On The Digital Reader, Nate Hoffelder has some details from a study suggesting that the adoption of digital textbooks is in trouble, and piracy is up considerably. Nate places the blame on the rising cost of textbooks in general. He includes a chart that shows textbook prices have been increasing at a considerably higher rate over the last 35 years than the consumer price index, the housing bubble, and even health care. He quotes a contact who notes that prices on core textbooks, the ones that most students have to get, are especially prone to price increases.

It looks like the textbook market is stuck in a feedback loop: the more prices go up, the more people pirate. And the more people pirate, the more publishers feel like they “have” to raise their prices in self-defense. (Not that they ever seemed to need an excuse before piracy came along.)

I’m sure there are plenty of factors that prevent it from being a perfect analogy, but I wonder whether this might have some predictive power for piracy in trade publications? Thanks to data that came out during the Apple trial, we know that after prices shot up when agency pricing was imposed, sales fell. (Basic economics, there.) We don’t know (or at least, there didn’t seem to be any evidence presented at trial) whether piracy accordingly increased, but I would bet it did.
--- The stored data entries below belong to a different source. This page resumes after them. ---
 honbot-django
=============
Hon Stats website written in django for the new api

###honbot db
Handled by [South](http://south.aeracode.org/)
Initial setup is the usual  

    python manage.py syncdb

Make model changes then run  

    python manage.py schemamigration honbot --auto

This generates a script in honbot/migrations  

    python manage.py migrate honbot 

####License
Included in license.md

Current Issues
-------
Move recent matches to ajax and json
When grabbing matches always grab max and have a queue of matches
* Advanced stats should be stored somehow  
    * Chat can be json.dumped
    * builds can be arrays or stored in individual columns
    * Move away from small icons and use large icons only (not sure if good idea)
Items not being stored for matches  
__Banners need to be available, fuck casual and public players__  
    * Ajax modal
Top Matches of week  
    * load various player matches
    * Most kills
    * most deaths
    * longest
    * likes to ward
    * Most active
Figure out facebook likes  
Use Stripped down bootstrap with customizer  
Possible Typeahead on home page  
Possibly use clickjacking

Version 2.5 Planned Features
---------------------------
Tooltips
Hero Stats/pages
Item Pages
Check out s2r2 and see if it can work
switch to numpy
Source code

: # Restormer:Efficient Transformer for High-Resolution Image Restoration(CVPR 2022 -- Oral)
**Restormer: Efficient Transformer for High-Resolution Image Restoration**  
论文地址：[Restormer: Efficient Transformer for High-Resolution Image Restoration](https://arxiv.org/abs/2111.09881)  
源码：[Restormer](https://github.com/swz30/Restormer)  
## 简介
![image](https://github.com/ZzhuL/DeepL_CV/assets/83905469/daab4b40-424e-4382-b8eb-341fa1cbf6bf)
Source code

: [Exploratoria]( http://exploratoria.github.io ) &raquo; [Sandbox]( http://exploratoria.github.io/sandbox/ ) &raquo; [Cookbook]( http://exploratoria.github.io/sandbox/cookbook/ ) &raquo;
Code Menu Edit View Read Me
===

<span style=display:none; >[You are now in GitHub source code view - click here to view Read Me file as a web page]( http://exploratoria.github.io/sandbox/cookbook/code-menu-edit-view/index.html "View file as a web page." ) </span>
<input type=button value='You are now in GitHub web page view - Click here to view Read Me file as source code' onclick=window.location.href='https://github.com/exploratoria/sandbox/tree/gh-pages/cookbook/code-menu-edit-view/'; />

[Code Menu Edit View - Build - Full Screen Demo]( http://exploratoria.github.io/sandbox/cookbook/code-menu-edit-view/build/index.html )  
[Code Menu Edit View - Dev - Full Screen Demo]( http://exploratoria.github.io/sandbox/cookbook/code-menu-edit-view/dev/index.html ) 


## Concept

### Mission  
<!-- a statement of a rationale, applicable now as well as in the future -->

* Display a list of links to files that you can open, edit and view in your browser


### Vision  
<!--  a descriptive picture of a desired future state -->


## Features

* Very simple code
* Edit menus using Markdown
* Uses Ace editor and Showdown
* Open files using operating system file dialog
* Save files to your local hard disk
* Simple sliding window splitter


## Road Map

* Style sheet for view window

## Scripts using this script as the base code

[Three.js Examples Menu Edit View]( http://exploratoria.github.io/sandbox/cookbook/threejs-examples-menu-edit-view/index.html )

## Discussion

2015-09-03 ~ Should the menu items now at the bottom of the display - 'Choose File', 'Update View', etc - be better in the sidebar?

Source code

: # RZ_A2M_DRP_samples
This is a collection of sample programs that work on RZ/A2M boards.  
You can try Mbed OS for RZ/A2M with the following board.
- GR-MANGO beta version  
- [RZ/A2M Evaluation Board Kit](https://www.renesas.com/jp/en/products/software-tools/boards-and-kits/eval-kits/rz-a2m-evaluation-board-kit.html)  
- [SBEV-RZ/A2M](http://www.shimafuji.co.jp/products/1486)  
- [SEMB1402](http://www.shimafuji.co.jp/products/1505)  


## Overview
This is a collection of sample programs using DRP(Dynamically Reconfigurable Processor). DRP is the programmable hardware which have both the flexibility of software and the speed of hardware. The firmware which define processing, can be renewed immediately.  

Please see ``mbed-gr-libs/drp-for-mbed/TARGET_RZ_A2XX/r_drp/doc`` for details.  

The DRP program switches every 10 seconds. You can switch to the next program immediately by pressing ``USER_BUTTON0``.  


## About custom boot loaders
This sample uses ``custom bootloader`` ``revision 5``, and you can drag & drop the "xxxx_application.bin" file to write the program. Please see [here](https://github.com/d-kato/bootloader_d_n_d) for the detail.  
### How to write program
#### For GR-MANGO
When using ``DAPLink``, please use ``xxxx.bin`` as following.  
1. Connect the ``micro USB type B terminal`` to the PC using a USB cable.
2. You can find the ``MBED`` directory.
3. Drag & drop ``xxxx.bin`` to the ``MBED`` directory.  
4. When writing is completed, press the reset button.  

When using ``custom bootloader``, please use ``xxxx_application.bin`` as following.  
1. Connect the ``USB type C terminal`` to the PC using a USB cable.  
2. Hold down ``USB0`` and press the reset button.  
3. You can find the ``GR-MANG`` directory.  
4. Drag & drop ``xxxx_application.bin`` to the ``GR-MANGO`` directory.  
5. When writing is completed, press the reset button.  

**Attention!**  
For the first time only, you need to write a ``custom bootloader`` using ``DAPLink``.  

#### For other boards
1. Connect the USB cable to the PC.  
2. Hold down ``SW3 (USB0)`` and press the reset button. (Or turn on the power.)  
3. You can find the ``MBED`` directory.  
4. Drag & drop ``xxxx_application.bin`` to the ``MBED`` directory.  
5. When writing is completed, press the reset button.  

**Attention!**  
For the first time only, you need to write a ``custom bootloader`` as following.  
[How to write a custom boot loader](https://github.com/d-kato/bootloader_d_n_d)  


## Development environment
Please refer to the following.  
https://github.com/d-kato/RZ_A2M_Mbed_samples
At least some of those people who didn’t buy the book would be inclined to go out and pirate it to read instead, or even just do it out of spite.

When agency pricing is permissible again, will the publishers try to use it to raise their prices again? It doesn’t even necessarily matter if they can’t use an MFN clause; since they’re the ones controlling the price anyway, they can just raise it uniformly everywhere. And will that lead to more piracy?

Of course, one of those important differences is that people aren’t being forced to go out and buy the latest King or Grisham, but college students have to have their textbooks. If they can’t afford to buy bread, they’ll go out and steal their cake.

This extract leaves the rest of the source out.